We can combine the SMILES query API discussed here with the molfile and image retrieval discussed in the earlier Hacking Pubchem article.

Let's say you'd like to download PubChem's 2-D image of imatinib (Gleevec) by submitting its SMILES string. Copy the file named pubchem.rb, provided in the original PubChem tutorial, into your working directory.
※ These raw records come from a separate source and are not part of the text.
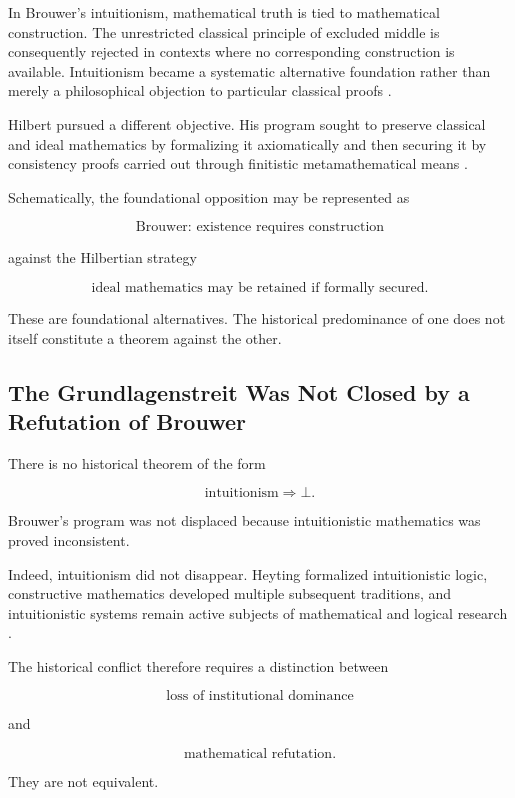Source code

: \documentclass[11pt,a4paper]{article}
\begin{document}
In Brouwer's intuitionism, mathematical truth is tied to mathematical
construction. The unrestricted classical principle of excluded middle
is consequently rejected in contexts where no corresponding
construction is available. Intuitionism became a systematic
alternative foundation rather than merely a philosophical objection
to particular classical proofs
\cite{SEPIntuitionism,SEPConstructiveMathematics}.

Hilbert pursued a different objective. His program sought to preserve
classical and ideal mathematics by formalizing it axiomatically and
then securing it by consistency proofs carried out through finitistic
metamathematical means \cite{SEPHilbertProgram}.

Schematically, the foundational opposition may be represented as

\[
\boxed{
\text{Brouwer: existence requires construction}
}
\]

against the Hilbertian strategy

\[
\boxed{
\text{ideal mathematics may be retained if formally secured}.
}
\]

These are foundational alternatives. The historical predominance of
one does not itself constitute a theorem against the other.

\subsection{The Grundlagenstreit Was Not Closed by a Refutation of Brouwer}

There is no historical theorem of the form

\[
\text{intuitionism}\Longrightarrow\bot.
\]

Brouwer's program was not displaced because intuitionistic mathematics
was proved inconsistent.

Indeed, intuitionism did not disappear. Heyting formalized
intuitionistic logic, constructive mathematics developed multiple
subsequent traditions, and intuitionistic systems remain active
subjects of mathematical and logical research
\cite{SEPIntuitionism,SEPConstructiveMathematics}.

The historical conflict therefore requires a distinction between

\[
\text{loss of institutional dominance}
\]

and

\[
\text{mathematical refutation}.
\]

They are not equivalent.
\end{document}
Now you can programmatically download imatinib's 2-D image from PubChem based only on a SMILES string, for example:

require 'pubchem'
require 'query'

smiles="Cc3ccc(NC(=O)c2ccc(CN1CCN(C)CC1)cc2)cc3Nc5nccc(c4cccnc4)n5" #imatinib
puts "Searching CID(s) for SMILES, #{smiles} ..."
cid = PubChemQuery.query_by_smiles(smiles)

if cid
  puts "CID found: #{cid[0]}"

  filename = cid[0] + ".png"
  puts "Writing image to #{filename} ..."
  PubChem.write_image(cid[0], filename)
else
  puts "No CID for #{smiles} was found."
end

This produces an image of imatinib called 5291.png in your working directory:

Wrapping Up

As you can see, we're just scratching the surface. The approach outlined here offers nearly unlimited possibilities for repackaging PubChem's own content, and mashing this content up with that of other sites. Happy hacking!